# World Tai Chi Day 6 April 2002.



## arnisador (Mar 29, 2002)

See http://www.worldtaichiday.com for details.



> WHAT IS WORLD T'AI CHI & QIGONG DAY?!
> 
> On April 6, 2002 at 10 am, beginning in the Earth's earliest time zone, a peaceful soothing event will unfold, and change the world forever, as it blooms around the Earth throughout the entire day-time zone by time zone.


----------



## arnisador (Apr 1, 2002)

Our local Tai Chi group will be participating. A senior student leads the group now that the instructor has moved and I no longer work with them but I may watch for a bit.


----------



## disciple (Apr 3, 2002)

Or maybe you should join them 

salute

:asian:


----------



## arnisador (Apr 3, 2002)

> _Originally posted by disciple _
> 
> *Or maybe you should join them *



In fact I probably should, yes.


----------



## arnisador (Apr 9, 2002)

I was out of town and missed it! Did anyone participate in this event in their neck of the woods?


----------



## Dronak (Apr 9, 2002)

I didn't participate.  There were probably some things going on around here somewhere (I'm near DC after all), but I didn't look for any.  Our club had a get together barbecue, just a social thing, on Saturday instead of our usual practice.  It went pretty well considering none of us really did a barbecue on our own before.    Too bad the weather didn't cooperate and get spring-like -- it was in the 40s.  Brrr.  Maybe once I've learned some more tai chi, I'll be more inclined to participate in one of these events.


----------



## arnisador (Apr 23, 2003)

There was a very brief mention of it in the local paper.


----------



## Taiji fan (Apr 23, 2003)

it is unfortunate that they pick this date for a world event.  We have a UK version in June.....although we have just had the warmest April on record...it is not uncommon for us to have snow at this time of year!


----------



## lvwhitebir (Apr 24, 2003)

I participated with my school, as I've done every year.  I'm in Ohio and we have some pretty cold weather here, sometime, that time of year.  Last year it was in the 30s and we had to be inside.  This year it was terrific.  We needed light jackets, but the sun was out and the sky was blue.

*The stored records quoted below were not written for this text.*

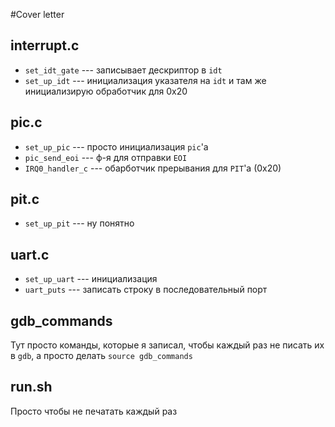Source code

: #Cover letter

## interrupt.c

* `set_idt_gate` --- записывает дескриптор в `idt`
* `set_up_idt` --- инициализация указателя на `idt` и там же инициализирую обработчик для 0x20

## pic.c

* `set_up_pic` --- просто инициализация `pic`'a
* `pic_send_eoi` --- ф-я для отправки `EOI`
* `IRQ0_handler_c` --- обарботчик прерывания для `PIT`'a (0x20)

## pit.c

* `set_up_pit` --- ну понятно

## uart.c

* `set_up_uart` --- инициализация
* `uart_puts` --- записать строку в последовательный порт

## gdb\_commands

Тут просто команды, которые я записал, чтобы каждый раз не писать их в `gdb`, а просто делать `source gdb_commands`

## run.sh

Просто чтобы не печатать каждый раз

They've now changed the date to be the last Saturday in April in order to be more weather-friendly with folks.  The original date was set as close as possible to World Health Day in order to link the health benefits of Tai Chi in everyone's mind.

WhiteBirch


----------



## warrior.mama (Apr 24, 2003)

I participated with a group 2 years ago.  It was awesome to know the flow of chi was circling the world.  The group I practiced with especially liked that we were practicing at the same time as 100s of others in our time zone.

I hope to participate next year - there are a number of groups in the Seattle area who do.

Thanks
warrior.mama


----------



## Seigi (Apr 25, 2003)

When is the date for 2003, or has it passed?

Peace


----------



## arnisador (Apr 25, 2003)

It's come and gone--it was earlier this month.


----------



## Seigi (Apr 26, 2003)

Thank-you.

Peace


----------



## Kenpodoc (Apr 26, 2003)

So why aren't you besieged by people saying that it is really Taiji day and to say otherwise is ignorant and uneducated?

Jeff


----------



## warrior.mama (May 6, 2003)

For info on the next World Tai Chi Day on 4/24/04 go to www.worldtaichiday.org


----------